染色技能士は区分によって難易度が異なります。染色補正作業は着物の染みを見えないよう修正する高度な職人技で、1級は5時間の試験で3種の補正課題をこなす難易度の高い試験です。浸染・捺染区分は工業的な染色工程の管理が中心で、日常業務での実務経験が合格の鍵です。

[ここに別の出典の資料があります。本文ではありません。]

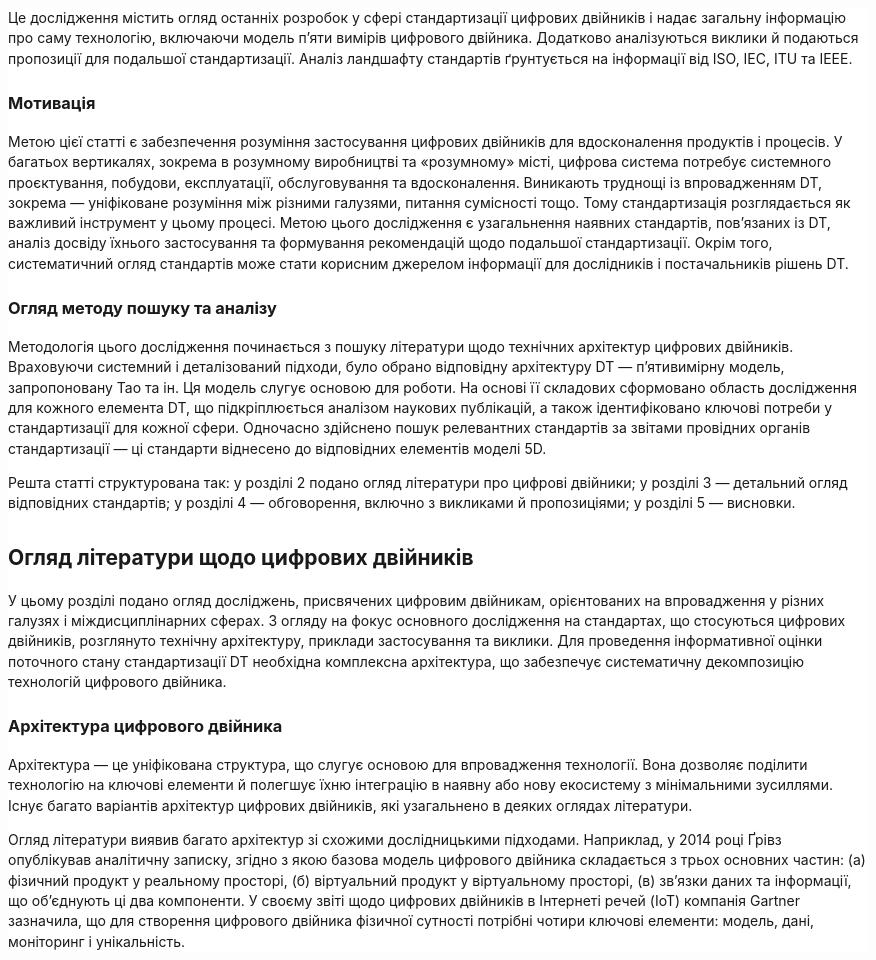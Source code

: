 Це дослідження містить огляд останніх розробок у сфері стандартизації цифрових двійників і надає загальну інформацію про саму технологію, включаючи модель п’яти вимірів цифрового двійника. Додатково аналізуються виклики й подаються пропозиції для подальшої стандартизації. Аналіз ландшафту стандартів ґрунтується на інформації від ISO, IEC, ITU та IEEE.

### Мотивація

Метою цієї статті є забезпечення розуміння застосування цифрових двійників для вдосконалення продуктів і процесів. У багатьох вертикалях, зокрема в розумному виробництві та «розумному» місті, цифрова система потребує системного проєктування, побудови, експлуатації, обслуговування та вдосконалення. Виникають труднощі із впровадженням DT, зокрема — уніфіковане розуміння між різними галузями, питання сумісності тощо. Тому стандартизація розглядається як важливий інструмент у цьому процесі. Метою цього дослідження є узагальнення наявних стандартів, пов’язаних із DT, аналіз досвіду їхнього застосування та формування рекомендацій щодо подальшої стандартизації. Окрім того, систематичний огляд стандартів може стати корисним джерелом інформації для дослідників і постачальників рішень DT.

### Огляд методу пошуку та аналізу

Методологія цього дослідження починається з пошуку літератури щодо технічних архітектур цифрових двійників. Враховуючи системний і деталізований підходи, було обрано відповідну архітектуру DT — п’ятивимірну модель, запропоновану Тао та ін. Ця модель слугує основою для роботи. На основі її складових сформовано область дослідження для кожного елемента DT, що підкріплюється аналізом наукових публікацій, а також ідентифіковано ключові потреби у стандартизації для кожної сфери. Одночасно здійснено пошук релевантних стандартів за звітами провідних органів стандартизації — ці стандарти віднесено до відповідних елементів моделі 5D.

Решта статті структурована так: у розділі 2 подано огляд літератури про цифрові двійники; у розділі 3 — детальний огляд відповідних стандартів; у розділі 4 — обговорення, включно з викликами й пропозиціями; у розділі 5 — висновки.

## Огляд літератури щодо цифрових двійників

У цьому розділі подано огляд досліджень, присвячених цифровим двійникам, орієнтованих на впровадження у різних галузях і міждисциплінарних сферах. З огляду на фокус основного дослідження на стандартах, що стосуються цифрових двійників, розглянуто технічну архітектуру, приклади застосування та виклики. Для проведення інформативної оцінки поточного стану стандартизації DT необхідна комплексна архітектура, що забезпечує систематичну декомпозицію технологій цифрового двійника.

### Архітектура цифрового двійника

Архітектура — це уніфікована структура, що слугує основою для впровадження технології. Вона дозволяє поділити технологію на ключові елементи й полегшує їхню інтеграцію в наявну або нову екосистему з мінімальними зусиллями. Існує багато варіантів архітектур цифрових двійників, які узагальнено в деяких оглядах літератури.

Огляд літератури виявив багато архітектур зі схожими дослідницькими підходами. Наприклад, у 2014 році Ґрівз опублікував аналітичну записку, згідно з якою базова модель цифрового двійника складається з трьох основних частин: (а) фізичний продукт у реальному просторі, (б) віртуальний продукт у віртуальному просторі, (в) зв’язки даних та інформації, що об’єднують ці два компоненти. У своєму звіті щодо цифрових двійників в Інтернеті речей (IoT) компанія Gartner зазначила, що для створення цифрового двійника фізичної сутності потрібні чотири ключові елементи: модель, дані, моніторинг і унікальність.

合格の目安:職種別の合格率は公表されていません。合格基準は学科65点以上・実技60点以上。染料の特性理解と色合わせの精度が鍵です。

キャリアパスと需要

着物文化とテキスタイル産業での活躍

染物店・着物染み抜き専門店・クリーニング店(着物部門)・着物メーカー・呉服専門店・アパレル・テキスタイルメーカーが主な就業先です。染色補正の専門職人は着物の染み抜き・色補正を専門とし、需要は安定しています。工業染色は繊維メーカー・テキスタイル工場での活躍が期待されます。

染色補正は独立・開業のしやすい職種

染色補正技能士は着付け教室・呉服店との連携や、個人工房として独立開業するケースも多い職種です。着物のリサイクル・アップサイクル需要が高まる中、染め直し・色替えの技術は今後も需要が見込まれます。

豆知識:染色の世界

「染める」と「色が落ちない」は矛盾する——堅牢度の科学

染料が繊維に定着する仕組みは染料の種類によって異なります。反応染料はセルロース(綿・麻)と化学結合するため洗濯堅牢度が高く、酸性染料はウール・絹のアミノ基にイオン結合します。しかし紫外線には弱く、日光堅牢度が低い染料もあります。「きれいに染まる」と「色あせしない」を両立させるのが染色技能士の真骨頂です。

京友禅の「糸目糊」は1000年の防染技術

京友禅の特徴的な輪郭線「糸目(いとめ)」は、デンプンのりを細い管で布地に描いて染料が隣の色に滲まないように防ぐ技法(防染)です。この技術は1000年以上前の奈良時代の型染めに起源を持ち、江戸時代に宮崎友禅斎が大成させました。型紙なせん技能士はこの長い歴史を持つ防染技術の現代的な実践者です。

染色補正は「見えなくする」職人技

着物の染み抜き・色補正は「なかったことにする」職人技です。染み抜きは薬品で染みを溶解・除去しますが、薬品の選択を誤ると着物の地色まで脱色してしまいます。色補正は脱色した部分に正確に色を加え周囲の色と合わせる作業で、色の見え方が光源によって変わる「メタメリズム(条件等色)」にも注意が必要です。この繊細な作業を5時間でこなすのが1級の技量です。

よくある質問

Q. 5つの区分のどれを選べばよいですか?

日常業務に最も近い区分を選ぶのが原則です。着物の染み抜き・修正を行っているなら「染色補正作業」、工業的な浸染設備を操作しているなら「糸浸染作業」または「織物・ニット浸染作業」、スクリーン捺染機を使っているなら「スクリーンなせん作業」を選びます。着物関連業務が少なく染色補正の経験がない場合は浸染・捺染区分が現実的です。

Q. 染色技能士とクリーニング師の違いは?

クリーニング師(洗濯物処理業の業務従事者証)は洗濯・クリーニング全般の業務に必要な資格で、都道府県の試験で取得します。染色技能士は染色・染色補正という染める工程の技能を認定する国家技能検定です。クリーニング業でも高度な着物の染み抜き・色補正を行う事業者では染色補正技能士の資格が現場の信頼性を高めます。

こんな方におすすめ

  • 着物の染み抜き・色補正・染め直しを専門とする職人
  • 繊維メーカー・テキスタイル工場の浸染・捺染担当者
  • 呉服店・着物リサイクル店で染色補正サービスを提供している方
  • 染色の職人技を国家資格で証明し、独立開業を目指す方

最新の試験日程・受検料・受検資格は厚生労働省「技のとびら」の公式情報で確認してください。